While looking through the years of walk photos, I hummed the Joni Mitchel song “Both Sides Now.” (Prince borrowed from this song when writing for The Time.)
“I’ve looked at clouds from both sides now… it’s clouds illusions I recall.”
My mother and step-father attended the 2014 National Walk. They have attended the local walk with me in Northern California. I needed them in 2014. I photographed the walk and visited with some friends, but I did not talk about my life. I talked and wrote mostly about “life’s illusions.”
Just before I left for the 2013 National Walk, my wife told me that she wanted a divorce. (We had been discussing this for months, I just didn’t realize that I would feel ashamed.) At the time, I was still producing content for the Epilepsy Foundation on their old online site as the only featured blogger with epilepsy. I knew how to “talk about” epilepsy. I could even talk about suicide, but I couldn’t talk about divorce. I wanted to be the person who had kept it together. I wanted to be the good communicator, but I couldn’t even communicate with my wife.
At the 2013 Epilepsy VIP Reception Mead Center something sustained me during the cloudy times. Someone hugged me and told me that he loved me. It reminded me of a priest, which Tony Coelho almost became if not for epilepsy. I had already considered Tony my hero for his strength. Today, I am more grateful for his kindness and ability to sense that I was struggling.

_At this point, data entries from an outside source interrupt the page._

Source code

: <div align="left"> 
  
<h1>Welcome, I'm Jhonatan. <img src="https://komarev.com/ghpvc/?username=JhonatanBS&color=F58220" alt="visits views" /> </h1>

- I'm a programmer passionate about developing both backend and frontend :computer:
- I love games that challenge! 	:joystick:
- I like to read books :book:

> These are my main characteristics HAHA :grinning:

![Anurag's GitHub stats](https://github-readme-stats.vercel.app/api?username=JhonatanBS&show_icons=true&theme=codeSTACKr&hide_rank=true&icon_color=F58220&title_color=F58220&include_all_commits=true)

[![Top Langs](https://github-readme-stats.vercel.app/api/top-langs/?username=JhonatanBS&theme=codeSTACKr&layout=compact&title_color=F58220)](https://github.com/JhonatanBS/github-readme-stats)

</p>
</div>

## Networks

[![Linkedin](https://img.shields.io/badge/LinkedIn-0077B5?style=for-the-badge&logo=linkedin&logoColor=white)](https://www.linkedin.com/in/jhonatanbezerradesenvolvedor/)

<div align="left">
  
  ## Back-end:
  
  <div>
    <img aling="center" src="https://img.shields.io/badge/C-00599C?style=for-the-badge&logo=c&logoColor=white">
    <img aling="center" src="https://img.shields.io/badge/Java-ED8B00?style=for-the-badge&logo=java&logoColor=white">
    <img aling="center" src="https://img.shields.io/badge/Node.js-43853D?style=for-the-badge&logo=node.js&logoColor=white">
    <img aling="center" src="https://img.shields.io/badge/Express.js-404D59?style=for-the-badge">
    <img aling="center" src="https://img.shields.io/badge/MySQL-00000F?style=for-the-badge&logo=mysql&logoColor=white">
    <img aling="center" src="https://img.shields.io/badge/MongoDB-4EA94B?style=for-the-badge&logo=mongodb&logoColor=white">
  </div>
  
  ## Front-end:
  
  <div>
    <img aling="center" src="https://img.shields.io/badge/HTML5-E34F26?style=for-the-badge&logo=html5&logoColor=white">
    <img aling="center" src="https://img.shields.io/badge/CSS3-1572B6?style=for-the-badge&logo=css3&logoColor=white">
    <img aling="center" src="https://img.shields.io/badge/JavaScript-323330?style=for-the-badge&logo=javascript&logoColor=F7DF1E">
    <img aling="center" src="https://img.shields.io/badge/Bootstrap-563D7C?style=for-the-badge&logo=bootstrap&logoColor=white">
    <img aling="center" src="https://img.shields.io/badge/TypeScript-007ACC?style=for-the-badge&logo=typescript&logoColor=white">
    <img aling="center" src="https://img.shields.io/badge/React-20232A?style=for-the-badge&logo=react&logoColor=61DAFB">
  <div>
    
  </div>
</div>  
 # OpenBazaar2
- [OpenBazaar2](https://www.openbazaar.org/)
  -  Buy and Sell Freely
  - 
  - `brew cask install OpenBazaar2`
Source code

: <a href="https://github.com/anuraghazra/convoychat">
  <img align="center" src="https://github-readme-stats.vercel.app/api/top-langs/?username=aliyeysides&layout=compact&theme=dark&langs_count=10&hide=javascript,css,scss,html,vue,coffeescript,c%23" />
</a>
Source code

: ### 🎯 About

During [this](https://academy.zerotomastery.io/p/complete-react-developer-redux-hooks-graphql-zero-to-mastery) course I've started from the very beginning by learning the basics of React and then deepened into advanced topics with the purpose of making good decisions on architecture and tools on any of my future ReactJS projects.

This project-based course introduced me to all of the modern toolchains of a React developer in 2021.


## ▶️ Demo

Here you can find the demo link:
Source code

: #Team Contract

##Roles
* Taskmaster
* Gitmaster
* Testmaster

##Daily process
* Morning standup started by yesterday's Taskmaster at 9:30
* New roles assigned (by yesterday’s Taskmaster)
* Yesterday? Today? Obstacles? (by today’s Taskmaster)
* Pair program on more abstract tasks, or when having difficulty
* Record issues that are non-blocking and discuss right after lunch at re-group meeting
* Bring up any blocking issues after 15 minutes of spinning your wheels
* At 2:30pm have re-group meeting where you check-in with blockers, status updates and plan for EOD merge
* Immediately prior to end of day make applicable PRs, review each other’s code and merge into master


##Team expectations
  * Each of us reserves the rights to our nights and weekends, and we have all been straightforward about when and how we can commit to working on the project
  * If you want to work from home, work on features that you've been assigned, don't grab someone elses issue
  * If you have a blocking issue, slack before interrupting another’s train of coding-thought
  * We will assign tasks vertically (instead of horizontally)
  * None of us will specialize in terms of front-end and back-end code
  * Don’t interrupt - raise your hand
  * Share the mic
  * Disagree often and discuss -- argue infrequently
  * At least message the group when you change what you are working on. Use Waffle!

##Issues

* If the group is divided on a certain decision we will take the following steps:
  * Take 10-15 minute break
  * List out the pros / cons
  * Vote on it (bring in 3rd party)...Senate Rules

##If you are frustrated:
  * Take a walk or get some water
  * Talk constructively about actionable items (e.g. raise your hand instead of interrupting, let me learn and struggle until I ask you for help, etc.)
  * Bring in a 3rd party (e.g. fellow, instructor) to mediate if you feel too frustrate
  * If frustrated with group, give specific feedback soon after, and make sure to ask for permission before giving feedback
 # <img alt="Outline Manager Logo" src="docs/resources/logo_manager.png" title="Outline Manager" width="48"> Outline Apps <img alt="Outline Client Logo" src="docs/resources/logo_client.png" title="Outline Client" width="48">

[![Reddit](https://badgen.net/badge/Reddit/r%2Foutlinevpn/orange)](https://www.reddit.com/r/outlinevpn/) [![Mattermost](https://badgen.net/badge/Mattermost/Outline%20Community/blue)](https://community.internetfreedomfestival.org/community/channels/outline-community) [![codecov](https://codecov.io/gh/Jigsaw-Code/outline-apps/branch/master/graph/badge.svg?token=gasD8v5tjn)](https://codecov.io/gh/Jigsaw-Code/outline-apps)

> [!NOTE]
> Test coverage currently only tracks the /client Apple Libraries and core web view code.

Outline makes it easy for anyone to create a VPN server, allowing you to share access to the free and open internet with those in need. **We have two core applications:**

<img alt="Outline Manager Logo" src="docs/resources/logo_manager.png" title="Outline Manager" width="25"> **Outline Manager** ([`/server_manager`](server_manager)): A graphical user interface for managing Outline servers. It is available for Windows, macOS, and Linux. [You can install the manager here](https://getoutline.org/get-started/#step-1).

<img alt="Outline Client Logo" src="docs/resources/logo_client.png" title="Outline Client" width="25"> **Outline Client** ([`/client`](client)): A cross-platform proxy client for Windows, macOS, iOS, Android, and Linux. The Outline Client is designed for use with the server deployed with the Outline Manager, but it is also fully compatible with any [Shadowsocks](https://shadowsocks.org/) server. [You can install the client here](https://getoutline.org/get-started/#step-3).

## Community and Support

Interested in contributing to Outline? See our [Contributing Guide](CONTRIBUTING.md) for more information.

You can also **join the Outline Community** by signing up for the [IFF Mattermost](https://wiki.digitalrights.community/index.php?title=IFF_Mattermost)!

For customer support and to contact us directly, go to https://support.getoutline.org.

At the 2012 Epilepsy Walk, I met a parent who walked for her daughter. The daughter was born one year after me. Every year family and friends walk for people who have died. The larger family supports those who are grieving… at least I hope we support those. I realize as I write this, I am less supportive when I am immobilized by shame.
At the 2011 National Epilepsy Walk, it snowed. This is the only year that my children attended. We did not plan for snow, but it was beautiful… and cold. There has been snow, sun, mud, rain, wind, clouds, kites, and cherry blossoms.
At the 2010 National Walk for Epilepsy, I took a bunch of bad pictures. I was nervous. I was also surprised by the Washington Monument sneaking into my pictures. One of my last photos from the 2010 walk was one of my favorites.